§ Provided records:
====
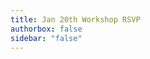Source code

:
 ```yaml
---
title: Jan 20th Workshop RSVP
authorbox: false
sidebar: "false"
---
```


<script>
location.replace("https://forms.gle/qvUkWrNKtqefunqD8");
</script>
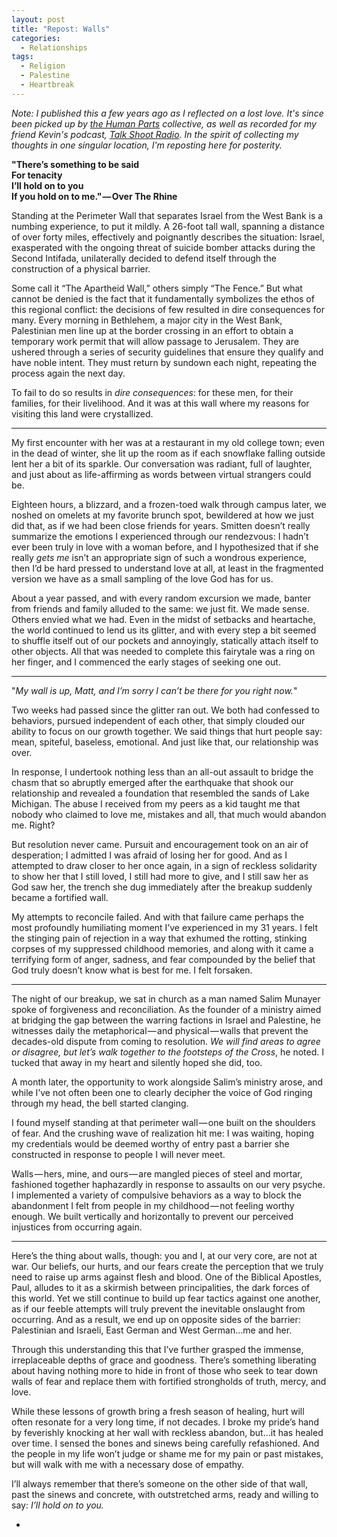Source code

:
 ```yaml
---
layout: post
title: "Repost: Walls"
categories:
  - Relationships
tags:
  - Religion
  - Palestine
  - Heartbreak
---
```


_Note: I published this a few years ago as I reflected on a lost love.  It's since been picked up by [the Human Parts](https://medium.com/human-parts) collective, as well as recorded for my friend Kevin's podcast, [Talk Shoot Radio](http://talkshootradiopodcast.libsyn.com/tsr-8-matt). In the spirit of collecting my thoughts in one singular location, I'm reposting here for posterity._


**"There’s something to be said  
For tenacity  
I’ll hold on to you  
If you hold on to me." — Over The Rhine**


Standing at the Perimeter Wall that separates Israel from the West Bank is a numbing experience, to put it mildly. A 26-foot tall wall, spanning a distance of over forty miles, effectively and poignantly describes the situation: Israel, exasperated with the ongoing threat of suicide bomber attacks during the Second Intifada, unilaterally decided to defend itself through the construction of a physical barrier.  

Some call it “The Apartheid Wall,” others simply “The Fence.” But what cannot be denied is the fact that it fundamentally symbolizes the ethos of this regional conflict: the decisions of few resulted in dire consequences for many.
Every morning in Bethlehem, a major city in the West Bank, Palestinian men line up at the border crossing in an effort to obtain a temporary work permit that will allow passage to Jerusalem. They are ushered through a series of security guidelines that ensure they qualify and have noble intent. They must return by sundown each night, repeating the process again the next day.  

To fail to do so results in _dire consequences_: for these men, for their families, for their livelihood. And it was at this wall where my reasons for visiting this land were crystallized.


---

My first encounter with her was at a restaurant in my old college town; even in the dead of winter, she lit up the room as if each snowflake falling outside lent her a bit of its sparkle. Our conversation was radiant, full of laughter, and just about as life-affirming as words between virtual strangers could be.  

Eighteen hours, a blizzard, and a frozen-toed walk through campus later, we noshed on omelets at my favorite brunch spot, bewildered at how we just did that, as if we had been close friends for years. Smitten doesn’t really summarize the emotions I experienced through our rendezvous: I hadn’t ever been truly in love with a woman before, and I hypothesized that if she really _gets me_ isn’t an appropriate sign of such a wondrous experience, then I’d be hard pressed to understand love at all, at least in the fragmented version we have as a small sampling of the love God has for us.  

About a year passed, and with every random excursion we made, banter from friends and family alluded to the same: we just fit. We made sense. Others envied what we had. Even in the midst of setbacks and heartache, the world continued to lend us its glitter, and with every step a bit seemed to shuffle itself out of our pockets and annoyingly, statically attach itself to other objects. All that was needed to complete this fairytale was a ring on her finger, and I commenced the early stages of seeking one out.


---

"_My wall is up, Matt, and I’m sorry I can’t be there for you right now._"  

Two weeks had passed since the glitter ran out. We both had confessed to behaviors, pursued independent of each other, that simply clouded our ability to focus on our growth together. We said things that hurt people say: mean, spiteful, baseless, emotional. And just like that, our relationship was over.  

In response, I undertook nothing less than an all-out assault to bridge the chasm that so abruptly emerged after the earthquake that shook our relationship and revealed a foundation that resembled the sands of Lake Michigan. The abuse I received from my peers as a kid taught me that nobody who claimed to love me, mistakes and all, that much would abandon me. Right?  

But resolution never came. Pursuit and encouragement took on an air of desperation; I admitted I was afraid of losing her for good. And as I attempted to draw closer to her once again, in a sign of reckless solidarity to show her that I still loved, I still had more to give, and I still saw her as God saw her, the trench she dug immediately after the breakup suddenly became a fortified wall.  

My attempts to reconcile failed. And with that failure came perhaps the most profoundly humiliating moment I’ve experienced in my 31 years. I felt the stinging pain of rejection in a way that exhumed the rotting, stinking corpses of my suppressed childhood memories, and along with it came a terrifying form of anger, sadness, and fear compounded by the belief that God truly doesn’t know what is best for me. I felt forsaken.  


---

The night of our breakup, we sat in church as a man named Salim Munayer spoke of forgiveness and reconciliation. As the founder of a ministry aimed at bridging the gap between the warring factions in Israel and Palestine, he witnesses daily the metaphorical — and physical — walls that prevent the decades-old dispute from coming to resolution. _We will find areas to agree or disagree, but let’s walk together to the footsteps of the Cross_, he noted. I tucked that away in my heart and silently hoped she did, too.  

A month later, the opportunity to work alongside Salim’s ministry arose, and while I’ve not often been one to clearly decipher the voice of God ringing through my head, the bell started clanging.  

I found myself standing at that perimeter wall — one built on the shoulders of fear. And the crushing wave of realization hit me: I was waiting, hoping my credentials would be deemed worthy of entry past a barrier she constructed in response to people I will never meet.  

Walls — hers, mine, and ours — are mangled pieces of steel and mortar, fashioned together haphazardly in response to assaults on our very psyche. I implemented a variety of compulsive behaviors as a way to block the abandonment I felt from people in my childhood — not feeling worthy enough. We built vertically and horizontally to prevent our perceived injustices from occurring again.  

---

Here’s the thing about walls, though: you and I, at our very core, are not at war. Our beliefs, our hurts, and our fears create the perception that we truly need to raise up arms against flesh and blood. One of the Biblical Apostles, Paul, alludes to it as a skirmish between principalities, the dark forces of this world. Yet we still continue to build up fear tactics against one another, as if our feeble attempts will truly prevent the inevitable onslaught from occurring. And as a result, we end up on opposite sides of the barrier: Palestinian and Israeli, East German and West German…me and her.  

Through this understanding this that I’ve further grasped the immense, irreplaceable depths of grace and goodness. There’s something liberating about having nothing more to hide in front of those who seek to tear down walls of fear and replace them with fortified strongholds of truth, mercy, and love.  

While these lessons of growth bring a fresh season of healing, hurt will often resonate for a very long time, if not decades. I broke my pride’s hand by feverishly knocking at her wall with reckless abandon, but…it has healed over time. I sensed the bones and sinews being carefully refashioned. And the people in my life won’t judge or shame me for my pain or past mistakes, but will walk with me with a necessary dose of empathy.  


I’ll always remember that there’s someone on the other side of that wall, past the sinews and concrete, with outstretched arms, ready and willing to say: _I’ll hold on to you._

-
====
§ Exercise brief: From the first line to the last, set down the records exactly, leaving out images.

§ Completed task:
Source code

:
 ```yaml
---
title: Jan 20th Workshop RSVP
authorbox: false
sidebar: "false"
---
```


<script>
location.replace("https://forms.gle/qvUkWrNKtqefunqD8");
</script>
Source code

:
 ```yaml
---
layout: post
title: "Repost: Walls"
categories:
  - Relationships
tags:
  - Religion
  - Palestine
  - Heartbreak
---
```


_Note: I published this a few years ago as I reflected on a lost love.  It's since been picked up by [the Human Parts](https://medium.com/human-parts) collective, as well as recorded for my friend Kevin's podcast, [Talk Shoot Radio](http://talkshootradiopodcast.libsyn.com/tsr-8-matt). In the spirit of collecting my thoughts in one singular location, I'm reposting here for posterity._


**"There’s something to be said  
For tenacity  
I’ll hold on to you  
If you hold on to me." — Over The Rhine**


Standing at the Perimeter Wall that separates Israel from the West Bank is a numbing experience, to put it mildly. A 26-foot tall wall, spanning a distance of over forty miles, effectively and poignantly describes the situation: Israel, exasperated with the ongoing threat of suicide bomber attacks during the Second Intifada, unilaterally decided to defend itself through the construction of a physical barrier.  

Some call it “The Apartheid Wall,” others simply “The Fence.” But what cannot be denied is the fact that it fundamentally symbolizes the ethos of this regional conflict: the decisions of few resulted in dire consequences for many.
Every morning in Bethlehem, a major city in the West Bank, Palestinian men line up at the border crossing in an effort to obtain a temporary work permit that will allow passage to Jerusalem. They are ushered through a series of security guidelines that ensure they qualify and have noble intent. They must return by sundown each night, repeating the process again the next day.  

To fail to do so results in _dire consequences_: for these men, for their families, for their livelihood. And it was at this wall where my reasons for visiting this land were crystallized.


---

My first encounter with her was at a restaurant in my old college town; even in the dead of winter, she lit up the room as if each snowflake falling outside lent her a bit of its sparkle. Our conversation was radiant, full of laughter, and just about as life-affirming as words between virtual strangers could be.  

Eighteen hours, a blizzard, and a frozen-toed walk through campus later, we noshed on omelets at my favorite brunch spot, bewildered at how we just did that, as if we had been close friends for years. Smitten doesn’t really summarize the emotions I experienced through our rendezvous: I hadn’t ever been truly in love with a woman before, and I hypothesized that if she really _gets me_ isn’t an appropriate sign of such a wondrous experience, then I’d be hard pressed to understand love at all, at least in the fragmented version we have as a small sampling of the love God has for us.  

About a year passed, and with every random excursion we made, banter from friends and family alluded to the same: we just fit. We made sense. Others envied what we had. Even in the midst of setbacks and heartache, the world continued to lend us its glitter, and with every step a bit seemed to shuffle itself out of our pockets and annoyingly, statically attach itself to other objects. All that was needed to complete this fairytale was a ring on her finger, and I commenced the early stages of seeking one out.


---

"_My wall is up, Matt, and I’m sorry I can’t be there for you right now._"  

Two weeks had passed since the glitter ran out. We both had confessed to behaviors, pursued independent of each other, that simply clouded our ability to focus on our growth together. We said things that hurt people say: mean, spiteful, baseless, emotional. And just like that, our relationship was over.  

In response, I undertook nothing less than an all-out assault to bridge the chasm that so abruptly emerged after the earthquake that shook our relationship and revealed a foundation that resembled the sands of Lake Michigan. The abuse I received from my peers as a kid taught me that nobody who claimed to love me, mistakes and all, that much would abandon me. Right?  

But resolution never came. Pursuit and encouragement took on an air of desperation; I admitted I was afraid of losing her for good. And as I attempted to draw closer to her once again, in a sign of reckless solidarity to show her that I still loved, I still had more to give, and I still saw her as God saw her, the trench she dug immediately after the breakup suddenly became a fortified wall.  

My attempts to reconcile failed. And with that failure came perhaps the most profoundly humiliating moment I’ve experienced in my 31 years. I felt the stinging pain of rejection in a way that exhumed the rotting, stinking corpses of my suppressed childhood memories, and along with it came a terrifying form of anger, sadness, and fear compounded by the belief that God truly doesn’t know what is best for me. I felt forsaken.  


---

The night of our breakup, we sat in church as a man named Salim Munayer spoke of forgiveness and reconciliation. As the founder of a ministry aimed at bridging the gap between the warring factions in Israel and Palestine, he witnesses daily the metaphorical — and physical — walls that prevent the decades-old dispute from coming to resolution. _We will find areas to agree or disagree, but let’s walk together to the footsteps of the Cross_, he noted. I tucked that away in my heart and silently hoped she did, too.  

A month later, the opportunity to work alongside Salim’s ministry arose, and while I’ve not often been one to clearly decipher the voice of God ringing through my head, the bell started clanging.  

I found myself standing at that perimeter wall — one built on the shoulders of fear. And the crushing wave of realization hit me: I was waiting, hoping my credentials would be deemed worthy of entry past a barrier she constructed in response to people I will never meet.  

Walls — hers, mine, and ours — are mangled pieces of steel and mortar, fashioned together haphazardly in response to assaults on our very psyche. I implemented a variety of compulsive behaviors as a way to block the abandonment I felt from people in my childhood — not feeling worthy enough. We built vertically and horizontally to prevent our perceived injustices from occurring again.  

---

Here’s the thing about walls, though: you and I, at our very core, are not at war. Our beliefs, our hurts, and our fears create the perception that we truly need to raise up arms against flesh and blood. One of the Biblical Apostles, Paul, alludes to it as a skirmish between principalities, the dark forces of this world. Yet we still continue to build up fear tactics against one another, as if our feeble attempts will truly prevent the inevitable onslaught from occurring. And as a result, we end up on opposite sides of the barrier: Palestinian and Israeli, East German and West German…me and her.  

Through this understanding this that I’ve further grasped the immense, irreplaceable depths of grace and goodness. There’s something liberating about having nothing more to hide in front of those who seek to tear down walls of fear and replace them with fortified strongholds of truth, mercy, and love.  

While these lessons of growth bring a fresh season of healing, hurt will often resonate for a very long time, if not decades. I broke my pride’s hand by feverishly knocking at her wall with reckless abandon, but…it has healed over time. I sensed the bones and sinews being carefully refashioned. And the people in my life won’t judge or shame me for my pain or past mistakes, but will walk with me with a necessary dose of empathy.  


I’ll always remember that there’s someone on the other side of that wall, past the sinews and concrete, with outstretched arms, ready and willing to say: _I’ll hold on to you._

-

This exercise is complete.